Following more injuries that couldn’t be classified as the 6-footer being clumsy, the family went to Alfred I. duPont Hospital for Children, where they were told that Beard had EDS, a tissue disorder that creates laxity in the muscles around the joints. Doctors said there was no cure and that she would have to deal with the joint pain her entire life. The only way to relieve the aches is to build up those muscles so the joints don’t become too loose and give out.

“There will be times where I don’t want to work out at all, but I know that I have to,” Beard said. “If I don’t, then I’ll have days where it’ll be more difficult to walk, whereas when I work out, even for just a half-hour, I don’t have that problem.”

Beard said she also tries to stay active by walking to school, running, playing basketball and – her favorite – riding a bike. Last year, she participated in Bike to the Bay with her family. She said the training for that hooked her on biking to stay fit.

But the bad days do come, when burning pain runs through her body.

“When do I get them, it just kind of feels like, I don’t even know how to describe it,” she said. “It kind of varies. It’ll feel as if I’m hit by a car, or that somebody is just pulling my arms so far apart that they just want to fall off.”

While the flare-ups do not happen as often as they used too, Peyton’s mother, Lea Beard, said it stopped her in her tracks for a moment.

She said the worst thing was hearing that there was nothing anyone could do to help her daughter.
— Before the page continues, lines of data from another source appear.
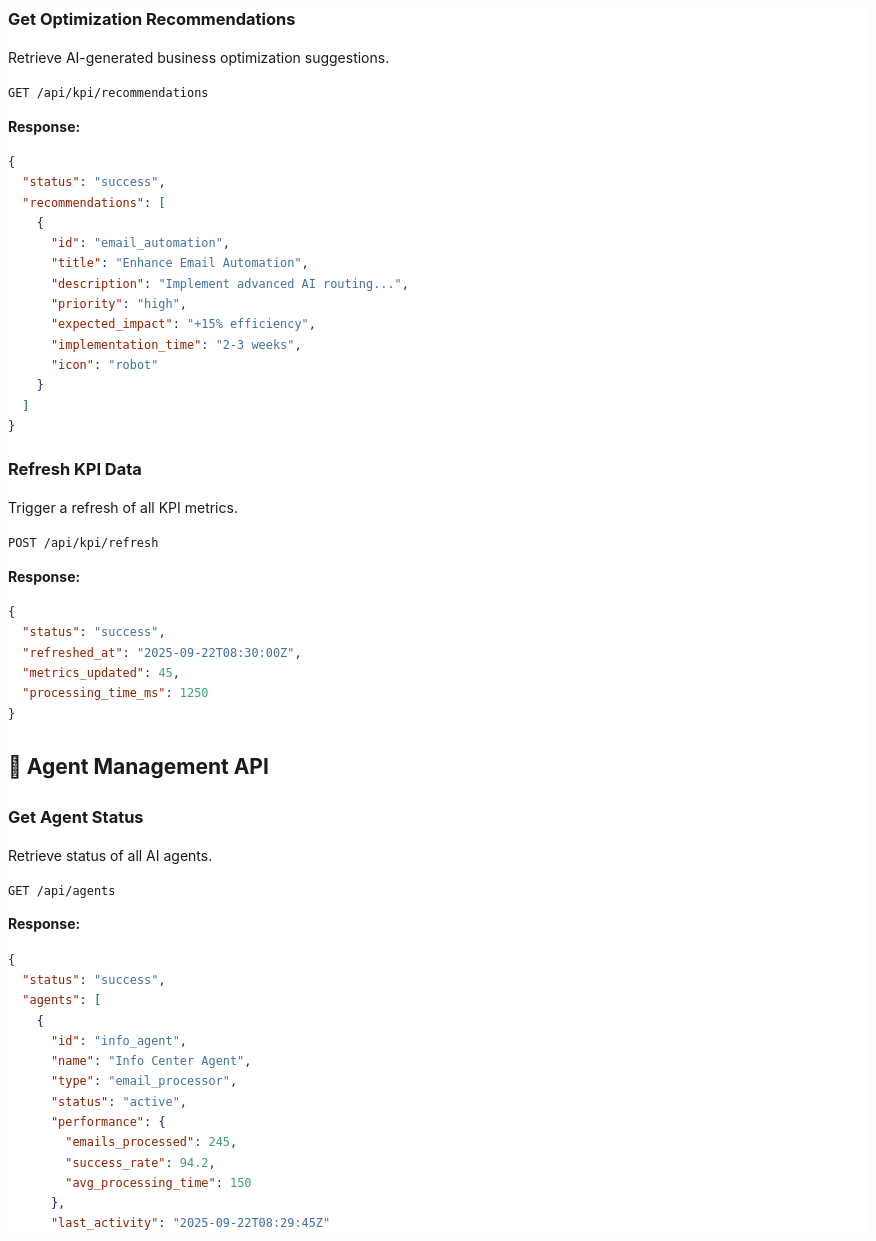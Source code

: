 ### Get Optimization Recommendations
Retrieve AI-generated business optimization suggestions.

```http
GET /api/kpi/recommendations
```

**Response:**
```json
{
  "status": "success",
  "recommendations": [
    {
      "id": "email_automation",
      "title": "Enhance Email Automation",
      "description": "Implement advanced AI routing...",
      "priority": "high",
      "expected_impact": "+15% efficiency",
      "implementation_time": "2-3 weeks",
      "icon": "robot"
    }
  ]
}
```

### Refresh KPI Data
Trigger a refresh of all KPI metrics.

```http
POST /api/kpi/refresh
```

**Response:**
```json
{
  "status": "success",
  "refreshed_at": "2025-09-22T08:30:00Z",
  "metrics_updated": 45,
  "processing_time_ms": 1250
}
```

## 🤖 Agent Management API

### Get Agent Status
Retrieve status of all AI agents.

```http
GET /api/agents
```

**Response:**
```json
{
  "status": "success",
  "agents": [
    {
      "id": "info_agent",
      "name": "Info Center Agent",
      "type": "email_processor",
      "status": "active",
      "performance": {
        "emails_processed": 245,
        "success_rate": 94.2,
        "avg_processing_time": 150
      },
      "last_activity": "2025-09-22T08:29:45Z"
```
Parents want to be able to fix everything wrong with their children, she said, but she was helpless to stop her daughter’s pain.

Peyton Beard was hospitalized last May for extreme musculoskeletal pain. She couldn’t even walk down the hallway or move her joints,  Lea Beard said. During that time, Peyton learned she had hit the peak of pain and it could not get worse.”

Peyton is one of the many who is struggling with EDS.  It helps when you finally have a name for the pain you are managing.